(Work instructions): Show all lines containing "blob" from the data below.

[Stored data entries]
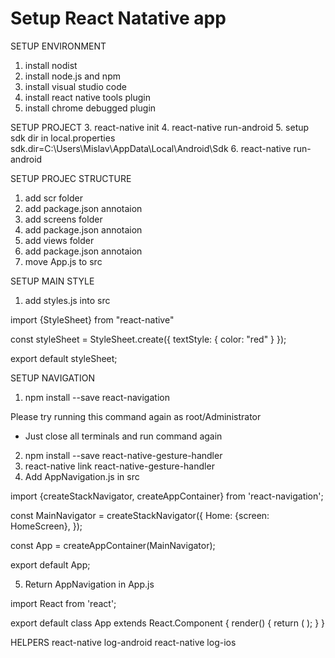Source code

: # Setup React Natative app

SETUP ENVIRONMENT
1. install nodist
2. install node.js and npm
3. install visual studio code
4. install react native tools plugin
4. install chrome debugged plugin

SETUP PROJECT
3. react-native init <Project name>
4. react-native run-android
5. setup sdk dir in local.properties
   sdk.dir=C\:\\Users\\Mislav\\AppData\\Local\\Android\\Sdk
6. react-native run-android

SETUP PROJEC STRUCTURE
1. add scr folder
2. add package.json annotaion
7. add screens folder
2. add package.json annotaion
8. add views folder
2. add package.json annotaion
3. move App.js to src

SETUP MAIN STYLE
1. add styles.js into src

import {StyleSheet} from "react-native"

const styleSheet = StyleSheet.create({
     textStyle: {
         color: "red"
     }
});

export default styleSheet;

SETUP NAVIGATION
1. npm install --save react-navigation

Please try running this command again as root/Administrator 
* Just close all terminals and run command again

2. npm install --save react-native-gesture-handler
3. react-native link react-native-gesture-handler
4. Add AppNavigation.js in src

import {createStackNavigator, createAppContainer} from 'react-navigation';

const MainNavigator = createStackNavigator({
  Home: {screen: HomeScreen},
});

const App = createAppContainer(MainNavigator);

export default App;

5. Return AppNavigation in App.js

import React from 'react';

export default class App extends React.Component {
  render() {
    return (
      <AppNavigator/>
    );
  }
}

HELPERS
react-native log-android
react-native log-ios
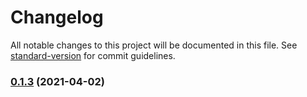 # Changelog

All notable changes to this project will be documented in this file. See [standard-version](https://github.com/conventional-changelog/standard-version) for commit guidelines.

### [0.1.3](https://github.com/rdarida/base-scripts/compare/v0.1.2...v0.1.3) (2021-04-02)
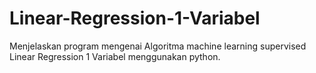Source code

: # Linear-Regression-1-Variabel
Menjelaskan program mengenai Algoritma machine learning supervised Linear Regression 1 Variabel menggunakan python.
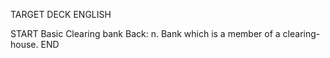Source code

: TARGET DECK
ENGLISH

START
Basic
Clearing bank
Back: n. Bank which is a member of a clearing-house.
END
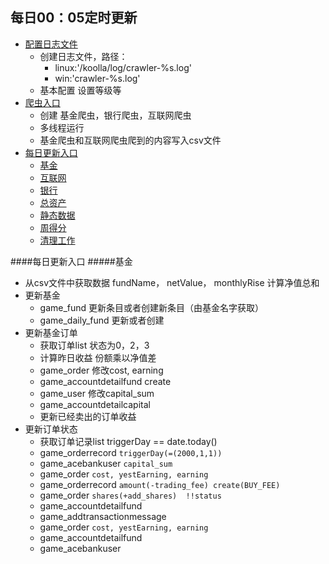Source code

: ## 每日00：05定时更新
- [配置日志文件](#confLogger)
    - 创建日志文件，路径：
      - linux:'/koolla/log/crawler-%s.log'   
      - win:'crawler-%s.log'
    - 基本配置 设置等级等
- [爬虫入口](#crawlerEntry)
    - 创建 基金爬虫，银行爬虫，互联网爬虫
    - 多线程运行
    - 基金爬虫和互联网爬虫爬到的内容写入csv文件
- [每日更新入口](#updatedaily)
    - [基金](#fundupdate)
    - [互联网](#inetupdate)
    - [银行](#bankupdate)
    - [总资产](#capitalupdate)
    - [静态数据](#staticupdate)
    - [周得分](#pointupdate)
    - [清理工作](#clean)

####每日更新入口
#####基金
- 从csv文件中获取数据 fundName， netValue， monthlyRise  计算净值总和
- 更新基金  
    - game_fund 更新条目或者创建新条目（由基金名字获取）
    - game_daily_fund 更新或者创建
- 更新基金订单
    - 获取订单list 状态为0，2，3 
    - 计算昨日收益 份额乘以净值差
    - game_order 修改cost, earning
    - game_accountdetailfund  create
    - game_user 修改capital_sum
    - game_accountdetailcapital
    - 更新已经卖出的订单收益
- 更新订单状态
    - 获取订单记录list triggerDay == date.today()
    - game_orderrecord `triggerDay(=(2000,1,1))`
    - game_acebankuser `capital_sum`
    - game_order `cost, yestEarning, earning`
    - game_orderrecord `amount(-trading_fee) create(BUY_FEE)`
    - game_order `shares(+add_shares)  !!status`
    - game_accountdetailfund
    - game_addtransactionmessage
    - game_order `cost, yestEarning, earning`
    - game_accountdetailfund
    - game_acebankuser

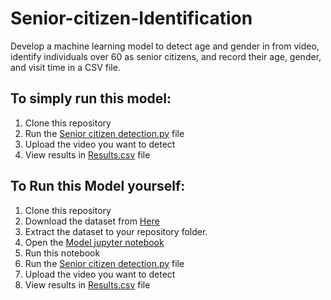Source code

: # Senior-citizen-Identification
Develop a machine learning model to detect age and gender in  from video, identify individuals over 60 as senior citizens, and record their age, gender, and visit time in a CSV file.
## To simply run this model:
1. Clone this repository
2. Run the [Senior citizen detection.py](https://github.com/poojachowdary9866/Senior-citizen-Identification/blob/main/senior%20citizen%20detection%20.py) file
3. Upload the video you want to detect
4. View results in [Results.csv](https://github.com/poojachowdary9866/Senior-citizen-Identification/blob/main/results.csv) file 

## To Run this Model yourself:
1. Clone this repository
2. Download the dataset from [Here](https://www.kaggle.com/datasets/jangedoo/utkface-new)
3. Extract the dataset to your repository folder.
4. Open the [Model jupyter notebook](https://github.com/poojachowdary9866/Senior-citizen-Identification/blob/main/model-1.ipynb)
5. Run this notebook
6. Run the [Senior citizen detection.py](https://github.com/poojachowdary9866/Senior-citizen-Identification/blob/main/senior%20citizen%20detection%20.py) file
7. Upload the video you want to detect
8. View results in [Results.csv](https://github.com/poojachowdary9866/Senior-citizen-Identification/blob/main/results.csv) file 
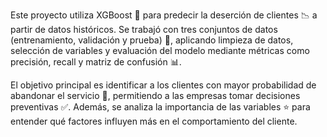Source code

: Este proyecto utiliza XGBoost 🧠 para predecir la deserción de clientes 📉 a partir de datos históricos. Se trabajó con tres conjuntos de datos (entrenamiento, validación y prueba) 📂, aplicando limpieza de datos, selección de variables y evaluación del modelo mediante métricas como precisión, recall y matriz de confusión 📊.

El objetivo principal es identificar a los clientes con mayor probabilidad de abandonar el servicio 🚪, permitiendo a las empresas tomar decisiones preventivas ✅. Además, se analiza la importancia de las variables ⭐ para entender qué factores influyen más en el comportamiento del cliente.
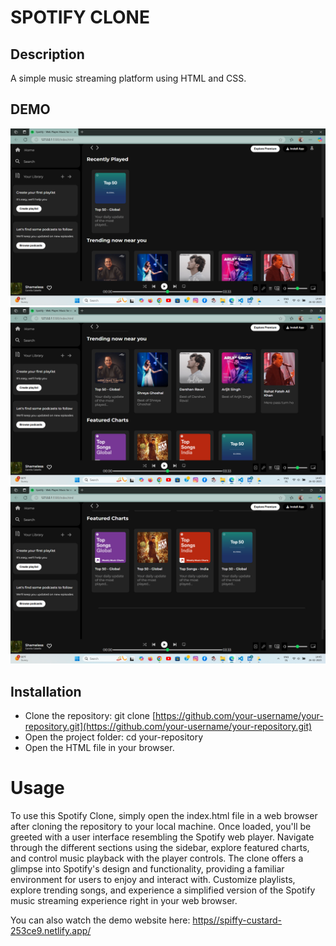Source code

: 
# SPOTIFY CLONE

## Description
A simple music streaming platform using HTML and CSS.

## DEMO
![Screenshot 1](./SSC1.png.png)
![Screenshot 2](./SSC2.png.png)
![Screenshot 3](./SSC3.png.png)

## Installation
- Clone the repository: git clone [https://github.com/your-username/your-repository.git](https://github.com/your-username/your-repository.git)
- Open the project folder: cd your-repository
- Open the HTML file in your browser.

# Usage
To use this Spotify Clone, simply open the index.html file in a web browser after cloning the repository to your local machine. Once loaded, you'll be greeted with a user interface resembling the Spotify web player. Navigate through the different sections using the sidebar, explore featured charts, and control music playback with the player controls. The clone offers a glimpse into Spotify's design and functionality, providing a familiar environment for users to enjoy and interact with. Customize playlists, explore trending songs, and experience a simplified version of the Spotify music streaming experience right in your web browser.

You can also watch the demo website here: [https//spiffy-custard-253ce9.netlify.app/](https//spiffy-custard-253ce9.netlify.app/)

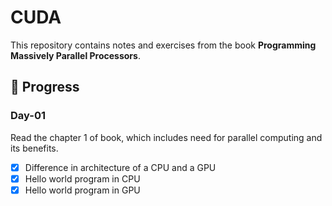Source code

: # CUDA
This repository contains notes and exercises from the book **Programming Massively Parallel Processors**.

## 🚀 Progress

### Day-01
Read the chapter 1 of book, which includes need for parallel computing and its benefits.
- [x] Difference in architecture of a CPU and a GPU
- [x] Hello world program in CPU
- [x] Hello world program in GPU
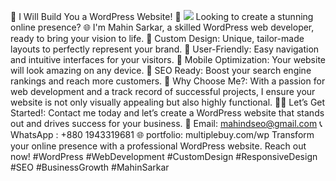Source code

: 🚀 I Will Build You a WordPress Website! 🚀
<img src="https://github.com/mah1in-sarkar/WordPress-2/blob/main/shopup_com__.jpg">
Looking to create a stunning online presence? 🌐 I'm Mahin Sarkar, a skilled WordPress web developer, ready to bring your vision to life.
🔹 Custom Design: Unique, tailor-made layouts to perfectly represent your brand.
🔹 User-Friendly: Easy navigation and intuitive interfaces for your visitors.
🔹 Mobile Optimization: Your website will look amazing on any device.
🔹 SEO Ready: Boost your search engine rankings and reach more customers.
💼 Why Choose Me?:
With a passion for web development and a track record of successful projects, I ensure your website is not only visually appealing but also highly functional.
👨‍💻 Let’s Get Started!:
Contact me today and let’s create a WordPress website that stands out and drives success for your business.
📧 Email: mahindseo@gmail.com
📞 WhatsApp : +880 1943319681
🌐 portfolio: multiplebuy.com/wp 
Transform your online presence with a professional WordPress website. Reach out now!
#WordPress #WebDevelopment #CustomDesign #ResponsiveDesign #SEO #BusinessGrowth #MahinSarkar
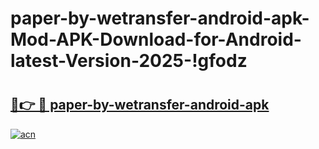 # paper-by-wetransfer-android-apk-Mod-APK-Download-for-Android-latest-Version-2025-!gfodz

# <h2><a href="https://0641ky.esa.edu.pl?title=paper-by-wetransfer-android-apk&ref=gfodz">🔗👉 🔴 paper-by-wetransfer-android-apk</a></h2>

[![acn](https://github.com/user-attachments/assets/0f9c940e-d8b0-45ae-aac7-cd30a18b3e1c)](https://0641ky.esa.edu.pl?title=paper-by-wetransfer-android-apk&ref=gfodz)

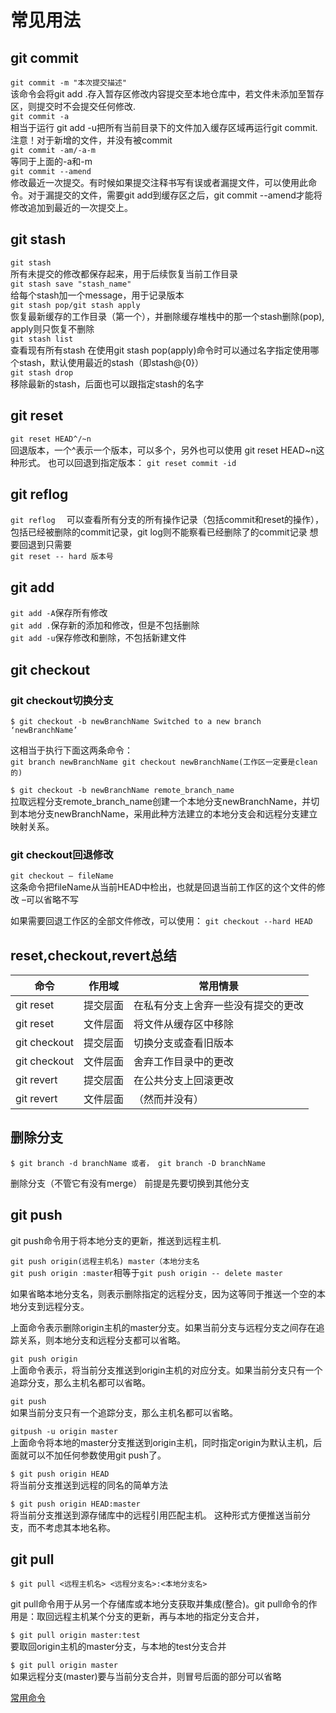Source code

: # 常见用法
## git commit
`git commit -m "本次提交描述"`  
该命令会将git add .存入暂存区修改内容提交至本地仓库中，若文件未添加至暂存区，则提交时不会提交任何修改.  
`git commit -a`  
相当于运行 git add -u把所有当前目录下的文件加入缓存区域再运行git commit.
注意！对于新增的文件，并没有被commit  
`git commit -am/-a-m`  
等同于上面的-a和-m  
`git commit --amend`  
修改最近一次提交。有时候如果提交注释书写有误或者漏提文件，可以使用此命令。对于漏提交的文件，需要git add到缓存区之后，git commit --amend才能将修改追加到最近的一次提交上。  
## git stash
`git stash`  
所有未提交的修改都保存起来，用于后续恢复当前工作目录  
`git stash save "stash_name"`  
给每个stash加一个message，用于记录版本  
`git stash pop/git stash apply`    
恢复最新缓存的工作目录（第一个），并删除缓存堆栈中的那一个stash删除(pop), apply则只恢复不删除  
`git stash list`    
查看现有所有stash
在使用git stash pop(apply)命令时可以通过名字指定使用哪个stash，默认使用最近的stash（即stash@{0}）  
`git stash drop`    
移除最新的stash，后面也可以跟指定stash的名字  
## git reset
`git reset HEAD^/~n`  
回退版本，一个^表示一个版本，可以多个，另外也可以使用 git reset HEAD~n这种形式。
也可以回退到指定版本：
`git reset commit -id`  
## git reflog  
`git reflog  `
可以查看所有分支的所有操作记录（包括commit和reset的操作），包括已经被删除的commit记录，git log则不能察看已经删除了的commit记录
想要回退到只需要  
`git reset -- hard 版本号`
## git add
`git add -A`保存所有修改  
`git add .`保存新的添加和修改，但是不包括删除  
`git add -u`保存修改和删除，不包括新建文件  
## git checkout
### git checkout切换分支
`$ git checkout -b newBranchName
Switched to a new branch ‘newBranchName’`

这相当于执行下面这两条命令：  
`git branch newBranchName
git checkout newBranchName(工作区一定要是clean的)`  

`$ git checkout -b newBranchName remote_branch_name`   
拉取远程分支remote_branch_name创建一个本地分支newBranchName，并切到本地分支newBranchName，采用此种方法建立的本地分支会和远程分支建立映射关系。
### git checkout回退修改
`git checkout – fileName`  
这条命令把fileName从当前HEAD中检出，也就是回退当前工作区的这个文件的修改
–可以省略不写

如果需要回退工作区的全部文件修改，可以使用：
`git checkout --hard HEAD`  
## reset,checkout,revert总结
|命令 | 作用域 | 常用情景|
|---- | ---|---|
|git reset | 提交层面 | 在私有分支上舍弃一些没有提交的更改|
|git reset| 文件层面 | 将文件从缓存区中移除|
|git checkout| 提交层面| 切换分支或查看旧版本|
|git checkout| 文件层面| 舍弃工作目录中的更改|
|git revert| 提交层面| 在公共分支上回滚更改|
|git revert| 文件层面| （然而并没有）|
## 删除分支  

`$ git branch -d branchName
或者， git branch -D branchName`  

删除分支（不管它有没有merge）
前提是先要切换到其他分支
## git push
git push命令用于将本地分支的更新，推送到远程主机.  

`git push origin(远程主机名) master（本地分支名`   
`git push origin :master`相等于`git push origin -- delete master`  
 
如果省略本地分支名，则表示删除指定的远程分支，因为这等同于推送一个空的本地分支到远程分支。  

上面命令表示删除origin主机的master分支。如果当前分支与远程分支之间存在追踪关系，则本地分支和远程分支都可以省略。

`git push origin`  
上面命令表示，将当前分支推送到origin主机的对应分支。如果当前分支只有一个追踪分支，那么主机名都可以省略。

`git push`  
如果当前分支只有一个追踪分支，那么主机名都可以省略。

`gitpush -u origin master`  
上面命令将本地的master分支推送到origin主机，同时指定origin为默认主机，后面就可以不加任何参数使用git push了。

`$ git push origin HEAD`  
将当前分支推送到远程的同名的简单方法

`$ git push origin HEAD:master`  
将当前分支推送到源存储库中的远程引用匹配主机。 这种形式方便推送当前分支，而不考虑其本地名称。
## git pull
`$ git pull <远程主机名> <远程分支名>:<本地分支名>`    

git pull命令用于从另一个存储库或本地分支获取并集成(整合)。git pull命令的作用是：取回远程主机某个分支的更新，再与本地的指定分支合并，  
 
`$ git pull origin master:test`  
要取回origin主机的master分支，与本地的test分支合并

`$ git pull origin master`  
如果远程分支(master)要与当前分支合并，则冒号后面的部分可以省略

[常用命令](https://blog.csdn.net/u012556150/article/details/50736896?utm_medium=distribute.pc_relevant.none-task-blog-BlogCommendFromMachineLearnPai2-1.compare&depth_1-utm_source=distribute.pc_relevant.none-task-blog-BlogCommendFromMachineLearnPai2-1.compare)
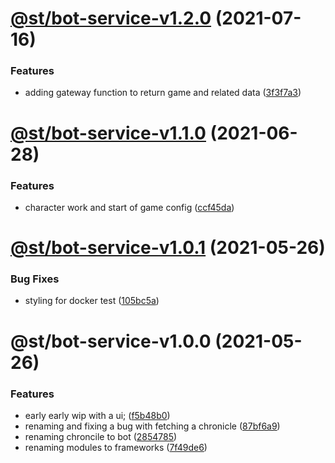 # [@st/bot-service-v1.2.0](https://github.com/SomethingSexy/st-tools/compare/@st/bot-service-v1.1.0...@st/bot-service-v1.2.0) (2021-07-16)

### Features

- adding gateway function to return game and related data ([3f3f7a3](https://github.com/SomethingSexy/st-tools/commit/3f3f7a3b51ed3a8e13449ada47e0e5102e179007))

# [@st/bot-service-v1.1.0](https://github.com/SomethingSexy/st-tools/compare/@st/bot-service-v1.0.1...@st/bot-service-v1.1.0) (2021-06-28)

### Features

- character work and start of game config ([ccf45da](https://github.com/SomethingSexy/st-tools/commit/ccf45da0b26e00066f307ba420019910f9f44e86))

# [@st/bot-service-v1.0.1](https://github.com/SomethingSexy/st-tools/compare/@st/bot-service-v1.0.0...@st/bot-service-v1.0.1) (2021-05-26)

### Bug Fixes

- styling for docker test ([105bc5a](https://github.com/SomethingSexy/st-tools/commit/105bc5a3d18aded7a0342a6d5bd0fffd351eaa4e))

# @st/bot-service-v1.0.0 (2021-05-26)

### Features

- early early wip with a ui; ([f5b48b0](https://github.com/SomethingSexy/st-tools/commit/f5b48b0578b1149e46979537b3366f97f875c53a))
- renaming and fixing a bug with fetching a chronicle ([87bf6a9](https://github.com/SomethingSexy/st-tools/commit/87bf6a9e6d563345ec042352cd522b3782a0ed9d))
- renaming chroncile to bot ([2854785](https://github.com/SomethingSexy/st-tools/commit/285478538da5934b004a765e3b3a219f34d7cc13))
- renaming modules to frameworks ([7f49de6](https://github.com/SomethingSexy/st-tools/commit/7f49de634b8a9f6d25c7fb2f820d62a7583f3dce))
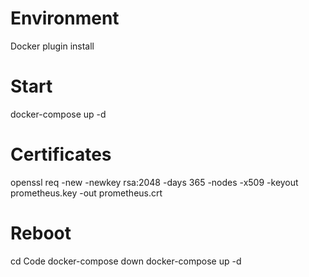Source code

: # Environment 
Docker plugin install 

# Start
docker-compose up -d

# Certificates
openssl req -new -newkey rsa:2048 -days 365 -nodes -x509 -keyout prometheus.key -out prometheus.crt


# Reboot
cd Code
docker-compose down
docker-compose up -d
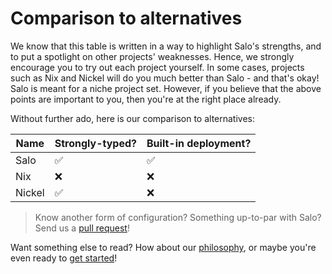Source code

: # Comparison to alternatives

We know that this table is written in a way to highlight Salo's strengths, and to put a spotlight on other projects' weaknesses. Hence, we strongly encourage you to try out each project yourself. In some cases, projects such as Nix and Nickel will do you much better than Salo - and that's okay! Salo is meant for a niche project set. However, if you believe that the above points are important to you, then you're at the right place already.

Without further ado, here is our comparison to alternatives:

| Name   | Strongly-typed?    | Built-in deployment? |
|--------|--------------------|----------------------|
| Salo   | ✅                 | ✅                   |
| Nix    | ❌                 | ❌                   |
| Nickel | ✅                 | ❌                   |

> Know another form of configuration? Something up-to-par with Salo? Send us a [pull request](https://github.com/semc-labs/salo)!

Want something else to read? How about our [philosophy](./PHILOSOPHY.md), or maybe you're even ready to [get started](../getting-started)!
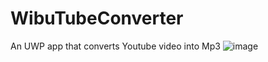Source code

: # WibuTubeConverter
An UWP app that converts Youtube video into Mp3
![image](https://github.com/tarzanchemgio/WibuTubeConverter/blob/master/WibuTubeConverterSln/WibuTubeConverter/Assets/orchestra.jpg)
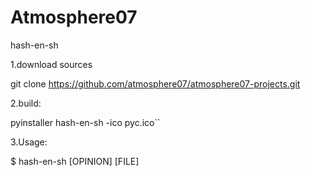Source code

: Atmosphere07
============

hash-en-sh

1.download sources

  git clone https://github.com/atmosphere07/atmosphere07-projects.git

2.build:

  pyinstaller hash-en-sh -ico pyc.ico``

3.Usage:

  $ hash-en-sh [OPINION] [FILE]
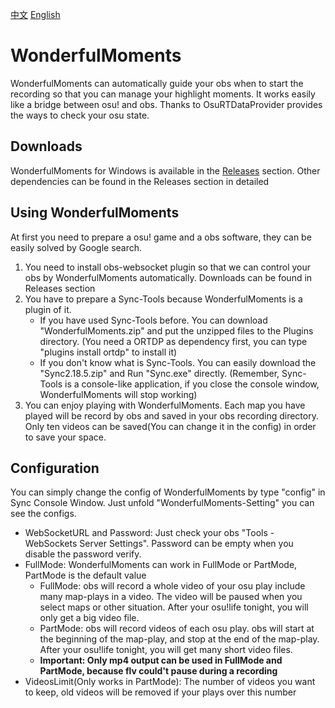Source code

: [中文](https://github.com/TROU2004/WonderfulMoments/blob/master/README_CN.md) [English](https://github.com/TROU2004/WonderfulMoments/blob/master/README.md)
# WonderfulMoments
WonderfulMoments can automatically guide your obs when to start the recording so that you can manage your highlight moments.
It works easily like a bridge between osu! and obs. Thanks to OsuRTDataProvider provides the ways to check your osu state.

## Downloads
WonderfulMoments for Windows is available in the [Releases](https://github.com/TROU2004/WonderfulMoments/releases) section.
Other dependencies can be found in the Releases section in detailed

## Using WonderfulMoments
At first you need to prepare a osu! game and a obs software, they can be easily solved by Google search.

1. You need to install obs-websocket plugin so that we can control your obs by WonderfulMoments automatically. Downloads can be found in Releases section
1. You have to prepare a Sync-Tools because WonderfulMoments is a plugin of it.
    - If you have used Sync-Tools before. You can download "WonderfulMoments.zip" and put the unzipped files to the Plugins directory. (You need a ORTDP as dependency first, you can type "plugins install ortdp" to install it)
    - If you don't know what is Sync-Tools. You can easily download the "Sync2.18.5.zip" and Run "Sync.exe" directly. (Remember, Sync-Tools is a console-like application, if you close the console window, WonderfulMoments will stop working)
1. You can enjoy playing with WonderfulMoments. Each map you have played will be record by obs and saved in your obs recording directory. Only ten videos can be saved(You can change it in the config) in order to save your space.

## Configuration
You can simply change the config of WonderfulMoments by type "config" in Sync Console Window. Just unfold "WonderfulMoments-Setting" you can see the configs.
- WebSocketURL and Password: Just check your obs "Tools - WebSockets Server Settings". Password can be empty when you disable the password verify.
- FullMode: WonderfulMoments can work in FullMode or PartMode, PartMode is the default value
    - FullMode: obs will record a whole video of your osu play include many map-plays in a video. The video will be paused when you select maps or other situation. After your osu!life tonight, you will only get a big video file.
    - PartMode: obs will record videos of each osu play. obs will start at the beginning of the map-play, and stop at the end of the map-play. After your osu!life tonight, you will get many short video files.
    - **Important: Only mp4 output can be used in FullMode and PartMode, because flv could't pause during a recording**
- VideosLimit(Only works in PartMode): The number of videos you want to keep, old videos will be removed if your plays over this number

(Output of the exercise):
2. Run the [Senior citizen detection.py](https://github.com/poojachowdary9866/Senior-citizen-Identification/blob/main/senior%20citizen%20detection%20.py) file
4. View results in [Results.csv](https://github.com/poojachowdary9866/Senior-citizen-Identification/blob/main/results.csv) file 
4. Open the [Model jupyter notebook](https://github.com/poojachowdary9866/Senior-citizen-Identification/blob/main/model-1.ipynb)
6. Run the [Senior citizen detection.py](https://github.com/poojachowdary9866/Senior-citizen-Identification/blob/main/senior%20citizen%20detection%20.py) file
8. View results in [Results.csv](https://github.com/poojachowdary9866/Senior-citizen-Identification/blob/main/results.csv) file 
<img src="https://github.com/mah1in-sarkar/WordPress-2/blob/main/shopup_com__.jpg">
![image](https://github.com/tarzanchemgio/WibuTubeConverter/blob/master/WibuTubeConverterSln/WibuTubeConverter/Assets/orchestra.jpg)
: [中文](https://github.com/TROU2004/WonderfulMoments/blob/master/README_CN.md) [English](https://github.com/TROU2004/WonderfulMoments/blob/master/README.md)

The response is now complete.